Will Hutton\’s suitably apocalyptic today.

As recession deepens, there will be defaults on securitised bonds and the potential collapse of more banks outside the G7 ring-fence. Nobody knows what proportion of the $55 trillion of credit default contracts that have actually been written will be honoured and who might bear losses running into trillions of dollars.

Now I\’m not sure if I\’ve got this right, but can\’t the losses only be equal, in total, to the underlying losses? That while there may well be $55 trillion in nominal terms, most of those cancel out and so the total actual losses will be the underlying $1 or $2 trillion?

A lot of which has already been written off by the banks anyway?

On a slightly different point, about those CDS contracts. Does anyone know, would nationalisation of a bank be an "event" under them, one that would trigger a payout? Thus meaning that if, say RBOS were nationalised, then all of the contracts they\’ve written then become due?

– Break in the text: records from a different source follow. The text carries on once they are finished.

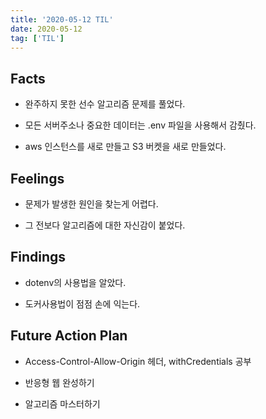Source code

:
 ```yaml
---
title: '2020-05-12 TIL'
date: 2020-05-12
tag: ['TIL']
---
```


## Facts

- 완주하지 못한 선수 알고리즘 문제를 풀었다.

- 모든 서버주소나 중요한 데이터는 .env 파일을 사용해서 감췄다.

- aws 인스턴스를 새로 만들고 S3 버켓을 새로 만들었다.

## Feelings

- 문제가 발생한 원인을 찾는게 어렵다.

- 그 전보다 알고리즘에 대한 자신감이 붙었다.

## Findings

- dotenv의 사용법을 알았다.

- 도커사용법이 점점 손에 익는다.

## Future Action Plan

- Access-Control-Allow-Origin 헤더, withCredentials 공부

- 반응형 웹 완성하기

- 알고리즘 마스터하기
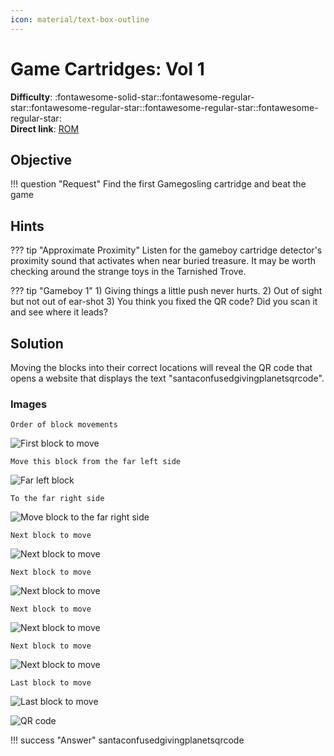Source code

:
 ```yaml
---
icon: material/text-box-outline
---
```


# Game Cartridges: Vol 1

**Difficulty**: :fontawesome-solid-star::fontawesome-regular-star::fontawesome-regular-star::fontawesome-regular-star::fontawesome-regular-star:<br/>
**Direct link**: [ROM](https://gamegosling.com/vol1-uWn1t6xv4VKPZ6FN/rom/game.gb)

## Objective

!!! question "Request"
    Find the first Gamegosling cartridge and beat the game

## Hints

??? tip "Approximate Proximity"
    Listen for the gameboy cartridge detector's proximity sound that activates when near buried treasure. It may be worth checking around the strange toys in the Tarnished Trove.

??? tip "Gameboy 1"
    1) Giving things a little push never hurts. 2) Out of sight but not out of ear-shot 3) You think you fixed the QR code? Did you scan it and see where it leads?

## Solution

Moving the blocks into their correct locations will reveal the QR code that opens a website that displays the text "santaconfusedgivingplanetsqrcode".

### Images

    Order of block movements
    
![First block to move](../img/objectives/o9/1.png)

    Move this block from the far left side
    
![Far left block](../img/objectives/o9/2-1.png)

    To the far right side 
    
![Move block to the far right side](../img/objectives/o9/2-2.png)

    Next block to move 
    
![Next block to move](../img/objectives/o9/3.png)

    Next block to move 

![Next block to move](../img/objectives/o9/4.png)

    Next block to move 

![Next block to move](../img/objectives/o9/5.png)

    Next block to move 

![Next block to move](../img/objectives/o9/6.png)

    Last block to move 

![Last block to move](../img/objectives/o9/7.png)

![QR code](../img/objectives/o9/solution.png)

!!! success "Answer"
    santaconfusedgivingplanetsqrcode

5 thoughts on “Credit Default thingies”

  1. No one has gone bust over Lehman’s CDS but there was a huge scramble to get into cash on Friday.

    Tim adds: Settlement’s on the 21 st. That’s when we find out.

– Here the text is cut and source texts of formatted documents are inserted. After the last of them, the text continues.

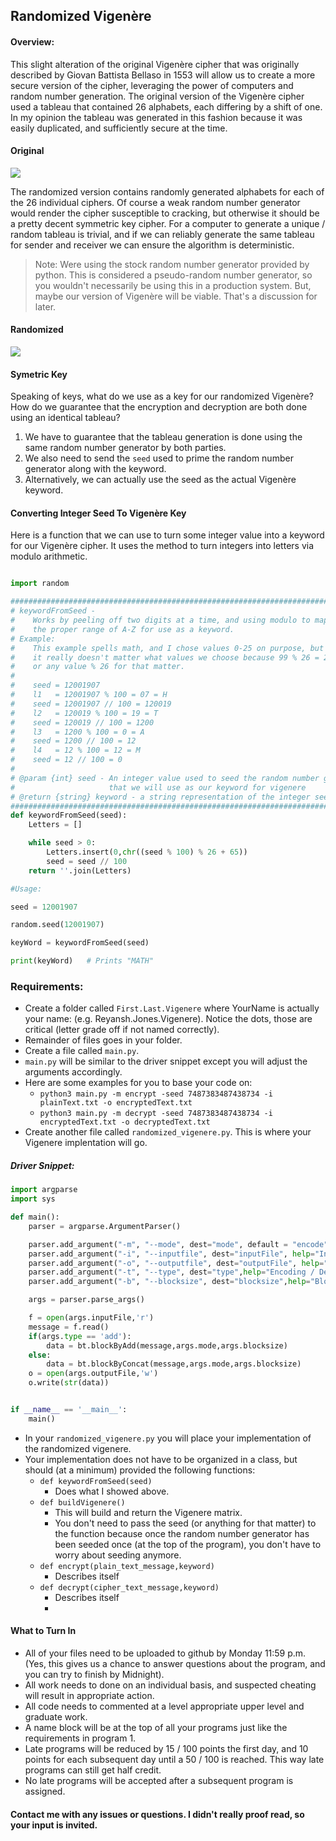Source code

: ## Randomized Vigenère

#### Overview:

This slight alteration of the original Vigenère cipher that was originally described by Giovan Battista Bellaso in 1553 will allow us to create a more secure version of the cipher, leveraging the power of computers and random number generation. The original version of the Vigenère cipher used a tableau that contained 26 alphabets, each differing by a shift of one. In my opinion the tableau was generated in this fashion because it was easily duplicated, and sufficiently secure at the time. 

#### Original

![](http://f.cl.ly/items/3K011s3A2y3d1R2z2t1m/Screen%20Shot%202015-07-22%20at%205.39.26%20PM.png)

The randomized version contains randomly generated alphabets for each of the 26 individual ciphers. Of course a weak random number generator would render the cipher susceptible to cracking, but otherwise it should be a pretty decent symmetric key cipher. For a computer to generate a unique / random tableau is trivial, and if we can reliably generate the same tableau for sender and receiver we can ensure the algorithm is deterministic. 

> Note: Were using the stock random number generator provided by python. This is considered a pseudo-random number generator, so you wouldn't necessarily be using this in a production system. But, maybe our version of Vigenère will be viable. That's a discussion for later.

#### Randomized

![](http://f.cl.ly/items/0o2D0x2m2x2O2A182I3V/vigenere_randomized.png)

#### Symetric Key

Speaking of keys, what do we use as a key for our randomized Vigenère? How do we guarantee that the encryption and decryption are both done using an identical tableau? 

1. We have to guarantee that the tableau generation is done using the same random number generator by both parties.
2. We also need to send the `seed` used to prime the random number generator along with the keyword. 
3. Alternatively, we can actually use the seed as the actual Vigenère keyword.

#### Converting Integer Seed To Vigenère Key

Here is a function that we can use to turn some integer value into a keyword for our Vigenère cipher. It uses the method to turn integers into letters via modulo arithmetic.

```python

import random

#############################################################################
# keywordFromSeed -
#    Works by peeling off two digits at a time, and using modulo to map it into
#    the proper range of A-Z for use as a keyword.
# Example:
#    This example spells math, and I chose values 0-25 on purpose, but
#    it really doesn't matter what values we choose because 99 % 26 = 21 or 'V' 
#    or any value % 26 for that matter.
#
#    seed = 12001907
#    l1   = 12001907 % 100 = 07 = H
#    seed = 12001907 // 100 = 120019
#    l2   = 120019 % 100 = 19 = T
#    seed = 120019 // 100 = 1200
#    l3   = 1200 % 100 = 0 = A
#    seed = 1200 // 100 = 12
#    l4   = 12 % 100 = 12 = M
#    seed = 12 // 100 = 0
#
# @param {int} seed - An integer value used to seed the random number generator
#                     that we will use as our keyword for vigenere
# @return {string} keyword - a string representation of the integer seed
#############################################################################
def keywordFromSeed(seed):
    Letters = []

    while seed > 0:
        Letters.insert(0,chr((seed % 100) % 26 + 65))
        seed = seed // 100
    return ''.join(Letters)

#Usage:

seed = 12001907

random.seed(12001907)

keyWord = keywordFromSeed(seed)

print(keyWord)   # Prints "MATH"

```

### Requirements:

- Create a folder called `First.Last.Vigenere` where YourName is actually your name: (e.g. Reyansh.Jones.Vigenere). Notice the dots, those are critical (letter grade off if not named correctly).
- Remainder of files goes in your folder.
- Create a file called `main.py`.
- `main.py` will be similar to the driver snippet except you will adjust the arguments accordingly.
- Here are some examples for you to base your code on: 
     - `python3 main.py -m encrypt -seed 7487383487438734 -i plainText.txt -o encryptedText.txt`
     - `python3 main.py -m decrypt -seed 7487383487438734 -i encryptedText.txt -o decryptedText.txt`
- Create another file called `randomized_vigenere.py`. This is where your Vigenere implentation will go.

##### Driver Snippet:
```python
import argparse
import sys

def main():
    parser = argparse.ArgumentParser()

    parser.add_argument("-m", "--mode", dest="mode", default = "encode", help="Encode or Decode")
    parser.add_argument("-i", "--inputfile", dest="inputFile", help="Input Name")
    parser.add_argument("-o", "--outputfile", dest="outputFile", help="Output Name")
    parser.add_argument("-t", "--type", dest="type",help="Encoding / Decoding mode [add,concat]")
    parser.add_argument("-b", "--blocksize", dest="blocksize",help="Blocksize for encoding / decoding")

    args = parser.parse_args()

    f = open(args.inputFile,'r')
    message = f.read()
    if(args.type == 'add'):
        data = bt.blockByAdd(message,args.mode,args.blocksize)
    else:
        data = bt.blockByConcat(message,args.mode,args.blocksize)
    o = open(args.outputFile,'w')
    o.write(str(data))


if __name__ == '__main__':
    main()
```
- In your `randomized_vigenere.py` you will place your implementation of the randomized vigenere.
- Your implementation does not have to be organized in a class, but should (at a minimum) provided the following functions:
    - `def keywordFromSeed(seed)`
        - Does what I showed above. 
    - `def buildVigenere()`
        - This will build and return the Vigenere matrix. 
        - You don't need to pass the seed (or anything for that matter) to the function because once the random number generator has been seeded once (at the top of the program), you don't have to worry about seeding anymore.
    - `def encrypt(plain_text_message,keyword)`
        - Describes itself
    - `def decrypt(cipher_text_message,keyword)`
        - Describes itself
        - 
#### What to Turn In
- All of your files need to be uploaded to github by Monday 11:59 p.m. (Yes, this gives us a chance to answer questions about the program, and you can try to finish by Midnight).
- All work needs to done on an individual basis, and suspected cheating will result in appropriate action.
- All code needs to commented at a level appropriate upper level and graduate work.
- A name block will be at the top of all your programs just like the requirements in program 1. 
- Late programs will be reduced by 15 / 100 points the first day, and 10 points for each subsequent day until a 50 / 100 is reached. This way late programs can still get half credit. 
- No late programs will be accepted after a subsequent program is assigned.

#### Contact me with any issues or questions. I didn't really proof read, so your input is invited.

  2. “Tim adds: Settlement’s on the 21 st. That’s when we find out.”

    … whether it was a good idea or not to let Lehman go to the wall.

  3. No, CDS losses could exceed the nominal outstanding debt, if those selling protection can’t pay up.

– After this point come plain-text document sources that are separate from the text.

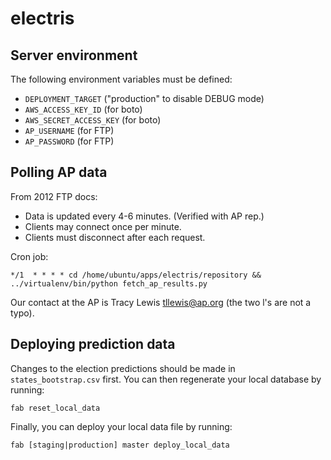 electris
========

Server environment
------------------

The following environment variables must be defined:

* ``DEPLOYMENT_TARGET`` ("production" to disable DEBUG mode)
* ``AWS_ACCESS_KEY_ID`` (for boto)
* ``AWS_SECRET_ACCESS_KEY`` (for boto)
* ``AP_USERNAME`` (for FTP)
* ``AP_PASSWORD`` (for FTP)

Polling AP data
----------------------

From 2012 FTP docs:

* Data is updated every 4-6 minutes. (Verified with AP rep.)
* Clients may connect once per minute.
* Clients must disconnect after each request.

Cron job:

```*/1  * * * * cd /home/ubuntu/apps/electris/repository && ../virtualenv/bin/python fetch_ap_results.py```

Our contact at the AP is Tracy Lewis <tllewis@ap.org> (the two l's are not a typo).

Deploying prediction data
-------------------------

Changes to the election predictions should be made in ``states_bootstrap.csv`` first. You can then regenerate your local database by running:

```fab reset_local_data```

Finally, you can deploy your local data file by running:

```fab [staging|production] master deploy_local_data```

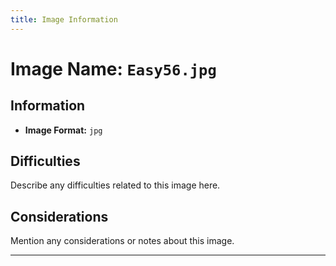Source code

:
 ```yaml
---
title: Image Information
---
```


# Image Name: `Easy56.jpg`

## Information

- **Image Format:** `jpg`

## Difficulties

Describe any difficulties related to this image here.

## Considerations

Mention any considerations or notes about this image.

---
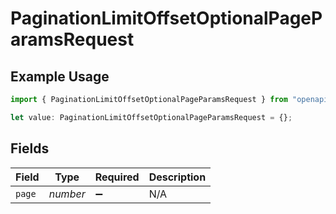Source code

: # PaginationLimitOffsetOptionalPageParamsRequest

## Example Usage

```typescript
import { PaginationLimitOffsetOptionalPageParamsRequest } from "openapi/sdk/models/operations";

let value: PaginationLimitOffsetOptionalPageParamsRequest = {};
```

## Fields

| Field              | Type               | Required           | Description        |
| ------------------ | ------------------ | ------------------ | ------------------ |
| `page`             | *number*           | :heavy_minus_sign: | N/A                |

    HOWEVER, CDS contracts usually involve margin, so in fact most of the payments owed to buyers of protection will have already been made. The exceptions are where the sellers were considered so secure as not to need to post margin, which includes AIG, but not the investment banks such as Morgan Stanley.

    Since the auction resulted in a lower price for LB bonds than was expected, the sellers of protection will need to cough up a bit more, but only by a few cents on the dollar.

  4. Tim, the answer to your question could be yes. When Railtrack (remember that?) was nationalised by Stephen Byers in the early ‘Noughties, something similar happened. The key is whether a lawyer can show that a bank or other entity being taken over was considered to be in default at the time or whether the action had the effect of putting the bank in default. That might be tricky.

  5. “Now I’m not sure if I’ve got this right, but can’t the losses only be equal, in total, to the underlying losses? That while there may well be $55 trillion in nominal terms, most of those cancel out and so the total actual losses will be the underlying $1 or $2 trillion?”

    I could be misremembering but I thought I read that people were selling CDSs to people who didn’t own the underlying debt.

    i.e. it was like me taking out a policy against the burning down of my neighbour’s house.

    Nice business for the “insurance company” in the good times but a rather effective way of multiplying losses if you got your pricing wrong…

    Also. it sounds like you’ve missed up your parties.

    If RBS were nationalised and if it were regarded as a default event, then surely it would be the parties who had *sold* CDSs on RBS debt that would have to pay up?

    I’m not sure I understand why RBS would need to pay anything on the CDSs they had written themselves. After all, who would buy insurance against an RBS default *by* RBS?!